### TASK DETAILS
The data follows. Retype every entry exactly.

Segment Start: RECORDS FOR THE EXERCISE

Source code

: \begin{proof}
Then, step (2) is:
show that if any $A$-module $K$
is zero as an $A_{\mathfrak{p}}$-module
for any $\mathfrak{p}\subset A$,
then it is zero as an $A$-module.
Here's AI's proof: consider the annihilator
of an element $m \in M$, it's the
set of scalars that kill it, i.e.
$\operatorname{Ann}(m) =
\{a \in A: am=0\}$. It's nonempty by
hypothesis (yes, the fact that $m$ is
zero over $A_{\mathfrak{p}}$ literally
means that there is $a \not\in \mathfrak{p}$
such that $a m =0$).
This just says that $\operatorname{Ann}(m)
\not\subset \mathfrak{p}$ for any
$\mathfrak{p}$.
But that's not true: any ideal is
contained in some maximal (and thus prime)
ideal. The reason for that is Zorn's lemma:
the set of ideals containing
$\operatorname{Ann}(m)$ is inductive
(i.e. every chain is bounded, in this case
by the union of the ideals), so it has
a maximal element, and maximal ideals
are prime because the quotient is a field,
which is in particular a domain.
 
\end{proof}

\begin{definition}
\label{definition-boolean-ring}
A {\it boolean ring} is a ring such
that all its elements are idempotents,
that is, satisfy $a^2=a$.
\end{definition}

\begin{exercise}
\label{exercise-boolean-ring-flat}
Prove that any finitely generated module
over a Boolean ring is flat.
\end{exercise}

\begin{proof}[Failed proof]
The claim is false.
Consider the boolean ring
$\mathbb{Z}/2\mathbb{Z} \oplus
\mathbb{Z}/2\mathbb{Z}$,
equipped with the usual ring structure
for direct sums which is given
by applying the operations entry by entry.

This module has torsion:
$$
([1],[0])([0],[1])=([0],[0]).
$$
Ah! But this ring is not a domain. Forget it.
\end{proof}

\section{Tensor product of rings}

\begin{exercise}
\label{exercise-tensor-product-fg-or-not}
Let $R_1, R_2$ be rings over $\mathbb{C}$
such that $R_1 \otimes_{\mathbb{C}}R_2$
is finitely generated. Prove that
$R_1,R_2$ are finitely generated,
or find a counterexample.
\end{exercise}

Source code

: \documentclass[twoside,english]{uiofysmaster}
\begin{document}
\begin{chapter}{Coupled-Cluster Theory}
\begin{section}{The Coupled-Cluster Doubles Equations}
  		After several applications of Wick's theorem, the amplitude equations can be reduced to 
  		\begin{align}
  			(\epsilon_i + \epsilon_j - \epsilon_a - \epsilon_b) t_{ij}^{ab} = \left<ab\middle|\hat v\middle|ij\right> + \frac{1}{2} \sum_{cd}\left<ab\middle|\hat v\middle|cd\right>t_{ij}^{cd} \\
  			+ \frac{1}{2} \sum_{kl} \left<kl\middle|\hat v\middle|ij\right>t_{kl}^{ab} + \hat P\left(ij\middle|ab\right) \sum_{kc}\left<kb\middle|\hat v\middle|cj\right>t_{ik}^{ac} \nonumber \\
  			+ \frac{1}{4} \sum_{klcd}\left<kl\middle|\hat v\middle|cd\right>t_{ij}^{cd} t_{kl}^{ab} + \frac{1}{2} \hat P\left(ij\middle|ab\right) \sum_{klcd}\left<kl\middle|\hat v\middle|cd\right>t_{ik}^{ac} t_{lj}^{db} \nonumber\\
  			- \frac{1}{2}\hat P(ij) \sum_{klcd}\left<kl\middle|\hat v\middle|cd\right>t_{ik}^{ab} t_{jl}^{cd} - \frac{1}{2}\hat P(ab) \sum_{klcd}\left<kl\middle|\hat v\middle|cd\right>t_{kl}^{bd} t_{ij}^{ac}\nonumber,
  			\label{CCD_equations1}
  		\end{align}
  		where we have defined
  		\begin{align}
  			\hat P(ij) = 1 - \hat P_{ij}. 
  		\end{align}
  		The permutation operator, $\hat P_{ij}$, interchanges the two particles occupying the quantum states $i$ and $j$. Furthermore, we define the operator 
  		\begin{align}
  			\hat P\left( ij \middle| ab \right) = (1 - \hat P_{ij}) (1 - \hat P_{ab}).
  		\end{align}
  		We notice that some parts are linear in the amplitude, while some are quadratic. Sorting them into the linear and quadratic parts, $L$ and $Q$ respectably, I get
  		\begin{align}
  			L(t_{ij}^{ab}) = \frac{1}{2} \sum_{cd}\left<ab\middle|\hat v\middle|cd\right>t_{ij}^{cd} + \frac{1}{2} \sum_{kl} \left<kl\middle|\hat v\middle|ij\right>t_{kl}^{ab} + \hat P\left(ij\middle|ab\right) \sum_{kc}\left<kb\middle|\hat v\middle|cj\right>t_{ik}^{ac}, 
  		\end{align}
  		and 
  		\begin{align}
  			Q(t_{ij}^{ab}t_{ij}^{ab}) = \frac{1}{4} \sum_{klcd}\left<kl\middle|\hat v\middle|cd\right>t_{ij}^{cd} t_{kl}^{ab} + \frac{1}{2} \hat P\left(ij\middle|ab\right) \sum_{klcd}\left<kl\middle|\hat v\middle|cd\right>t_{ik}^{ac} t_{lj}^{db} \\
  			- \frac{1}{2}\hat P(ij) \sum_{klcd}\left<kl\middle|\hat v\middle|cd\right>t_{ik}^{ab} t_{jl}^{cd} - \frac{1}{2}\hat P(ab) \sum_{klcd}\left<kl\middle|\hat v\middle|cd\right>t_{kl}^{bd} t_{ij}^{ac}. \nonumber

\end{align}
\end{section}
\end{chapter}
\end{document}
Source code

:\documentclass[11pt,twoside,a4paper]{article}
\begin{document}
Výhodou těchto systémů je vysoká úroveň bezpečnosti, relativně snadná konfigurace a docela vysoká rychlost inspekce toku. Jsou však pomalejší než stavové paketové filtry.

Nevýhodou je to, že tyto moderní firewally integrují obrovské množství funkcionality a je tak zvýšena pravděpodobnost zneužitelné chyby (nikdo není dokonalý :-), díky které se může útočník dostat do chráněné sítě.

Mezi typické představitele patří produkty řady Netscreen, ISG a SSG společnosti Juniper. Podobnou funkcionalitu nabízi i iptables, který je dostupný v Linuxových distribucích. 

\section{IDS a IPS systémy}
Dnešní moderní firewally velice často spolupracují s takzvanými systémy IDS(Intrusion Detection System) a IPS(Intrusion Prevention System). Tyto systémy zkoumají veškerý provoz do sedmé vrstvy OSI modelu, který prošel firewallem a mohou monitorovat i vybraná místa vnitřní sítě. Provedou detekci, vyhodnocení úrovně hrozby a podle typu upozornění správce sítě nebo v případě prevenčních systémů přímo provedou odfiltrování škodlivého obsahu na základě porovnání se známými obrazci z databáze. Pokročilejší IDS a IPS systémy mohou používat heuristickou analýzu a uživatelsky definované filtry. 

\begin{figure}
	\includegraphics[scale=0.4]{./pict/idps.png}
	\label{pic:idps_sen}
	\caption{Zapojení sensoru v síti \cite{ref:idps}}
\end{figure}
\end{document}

Segment End: RECORDS FOR THE EXERCISE

### OUTPUT OF THE TASK
Source code

: \begin{proof}
Then, step (2) is:
show that if any $A$-module $K$
is zero as an $A_{\mathfrak{p}}$-module
for any $\mathfrak{p}\subset A$,
then it is zero as an $A$-module.
Here's AI's proof: consider the annihilator
of an element $m \in M$, it's the
set of scalars that kill it, i.e.
$\operatorname{Ann}(m) =
\{a \in A: am=0\}$. It's nonempty by
hypothesis (yes, the fact that $m$ is
zero over $A_{\mathfrak{p}}$ literally
means that there is $a \not\in \mathfrak{p}$
such that $a m =0$).
This just says that $\operatorname{Ann}(m)
\not\subset \mathfrak{p}$ for any
$\mathfrak{p}$.
But that's not true: any ideal is
contained in some maximal (and thus prime)
ideal. The reason for that is Zorn's lemma:
the set of ideals containing
$\operatorname{Ann}(m)$ is inductive
(i.e. every chain is bounded, in this case
by the union of the ideals), so it has
a maximal element, and maximal ideals
are prime because the quotient is a field,
which is in particular a domain.
 
\end{proof}

\begin{definition}
\label{definition-boolean-ring}
A {\it boolean ring} is a ring such
that all its elements are idempotents,
that is, satisfy $a^2=a$.
\end{definition}

\begin{exercise}
\label{exercise-boolean-ring-flat}
Prove that any finitely generated module
over a Boolean ring is flat.
\end{exercise}

\begin{proof}[Failed proof]
The claim is false.
Consider the boolean ring
$\mathbb{Z}/2\mathbb{Z} \oplus
\mathbb{Z}/2\mathbb{Z}$,
equipped with the usual ring structure
for direct sums which is given
by applying the operations entry by entry.

This module has torsion:
$$
([1],[0])([0],[1])=([0],[0]).
$$
Ah! But this ring is not a domain. Forget it.
\end{proof}

\section{Tensor product of rings}

\begin{exercise}
\label{exercise-tensor-product-fg-or-not}
Let $R_1, R_2$ be rings over $\mathbb{C}$
such that $R_1 \otimes_{\mathbb{C}}R_2$
is finitely generated. Prove that
$R_1,R_2$ are finitely generated,
or find a counterexample.
\end{exercise}

Source code

: \documentclass[twoside,english]{uiofysmaster}
\begin{document}
\begin{chapter}{Coupled-Cluster Theory}
\begin{section}{The Coupled-Cluster Doubles Equations}
  		After several applications of Wick's theorem, the amplitude equations can be reduced to 
  		\begin{align}
  			(\epsilon_i + \epsilon_j - \epsilon_a - \epsilon_b) t_{ij}^{ab} = \left<ab\middle|\hat v\middle|ij\right> + \frac{1}{2} \sum_{cd}\left<ab\middle|\hat v\middle|cd\right>t_{ij}^{cd} \\
  			+ \frac{1}{2} \sum_{kl} \left<kl\middle|\hat v\middle|ij\right>t_{kl}^{ab} + \hat P\left(ij\middle|ab\right) \sum_{kc}\left<kb\middle|\hat v\middle|cj\right>t_{ik}^{ac} \nonumber \\
  			+ \frac{1}{4} \sum_{klcd}\left<kl\middle|\hat v\middle|cd\right>t_{ij}^{cd} t_{kl}^{ab} + \frac{1}{2} \hat P\left(ij\middle|ab\right) \sum_{klcd}\left<kl\middle|\hat v\middle|cd\right>t_{ik}^{ac} t_{lj}^{db} \nonumber\\
  			- \frac{1}{2}\hat P(ij) \sum_{klcd}\left<kl\middle|\hat v\middle|cd\right>t_{ik}^{ab} t_{jl}^{cd} - \frac{1}{2}\hat P(ab) \sum_{klcd}\left<kl\middle|\hat v\middle|cd\right>t_{kl}^{bd} t_{ij}^{ac}\nonumber,
  			\label{CCD_equations1}
  		\end{align}
  		where we have defined
  		\begin{align}
  			\hat P(ij) = 1 - \hat P_{ij}. 
  		\end{align}
  		The permutation operator, $\hat P_{ij}$, interchanges the two particles occupying the quantum states $i$ and $j$. Furthermore, we define the operator 
  		\begin{align}
  			\hat P\left( ij \middle| ab \right) = (1 - \hat P_{ij}) (1 - \hat P_{ab}).
  		\end{align}
  		We notice that some parts are linear in the amplitude, while some are quadratic. Sorting them into the linear and quadratic parts, $L$ and $Q$ respectably, I get
  		\begin{align}
  			L(t_{ij}^{ab}) = \frac{1}{2} \sum_{cd}\left<ab\middle|\hat v\middle|cd\right>t_{ij}^{cd} + \frac{1}{2} \sum_{kl} \left<kl\middle|\hat v\middle|ij\right>t_{kl}^{ab} + \hat P\left(ij\middle|ab\right) \sum_{kc}\left<kb\middle|\hat v\middle|cj\right>t_{ik}^{ac}, 
  		\end{align}
  		and 
  		\begin{align}
  			Q(t_{ij}^{ab}t_{ij}^{ab}) = \frac{1}{4} \sum_{klcd}\left<kl\middle|\hat v\middle|cd\right>t_{ij}^{cd} t_{kl}^{ab} + \frac{1}{2} \hat P\left(ij\middle|ab\right) \sum_{klcd}\left<kl\middle|\hat v\middle|cd\right>t_{ik}^{ac} t_{lj}^{db} \\
  			- \frac{1}{2}\hat P(ij) \sum_{klcd}\left<kl\middle|\hat v\middle|cd\right>t_{ik}^{ab} t_{jl}^{cd} - \frac{1}{2}\hat P(ab) \sum_{klcd}\left<kl\middle|\hat v\middle|cd\right>t_{kl}^{bd} t_{ij}^{ac}. \nonumber

\end{align}
\end{section}
\end{chapter}
\end{document}
Source code

:\documentclass[11pt,twoside,a4paper]{article}
\begin{document}
Výhodou těchto systémů je vysoká úroveň bezpečnosti, relativně snadná konfigurace a docela vysoká rychlost inspekce toku. Jsou však pomalejší než stavové paketové filtry.

Nevýhodou je to, že tyto moderní firewally integrují obrovské množství funkcionality a je tak zvýšena pravděpodobnost zneužitelné chyby (nikdo není dokonalý :-), díky které se může útočník dostat do chráněné sítě.

Mezi typické představitele patří produkty řady Netscreen, ISG a SSG společnosti Juniper. Podobnou funkcionalitu nabízi i iptables, který je dostupný v Linuxových distribucích. 

\section{IDS a IPS systémy}
Dnešní moderní firewally velice často spolupracují s takzvanými systémy IDS(Intrusion Detection System) a IPS(Intrusion Prevention System). Tyto systémy zkoumají veškerý provoz do sedmé vrstvy OSI modelu, který prošel firewallem a mohou monitorovat i vybraná místa vnitřní sítě. Provedou detekci, vyhodnocení úrovně hrozby a podle typu upozornění správce sítě nebo v případě prevenčních systémů přímo provedou odfiltrování škodlivého obsahu na základě porovnání se známými obrazci z databáze. Pokročilejší IDS a IPS systémy mohou používat heuristickou analýzu a uživatelsky definované filtry. 

\begin{figure}
	\includegraphics[scale=0.4]{./pict/idps.png}
	\label{pic:idps_sen}
	\caption{Zapojení sensoru v síti \cite{ref:idps}}
\end{figure}
\end{document}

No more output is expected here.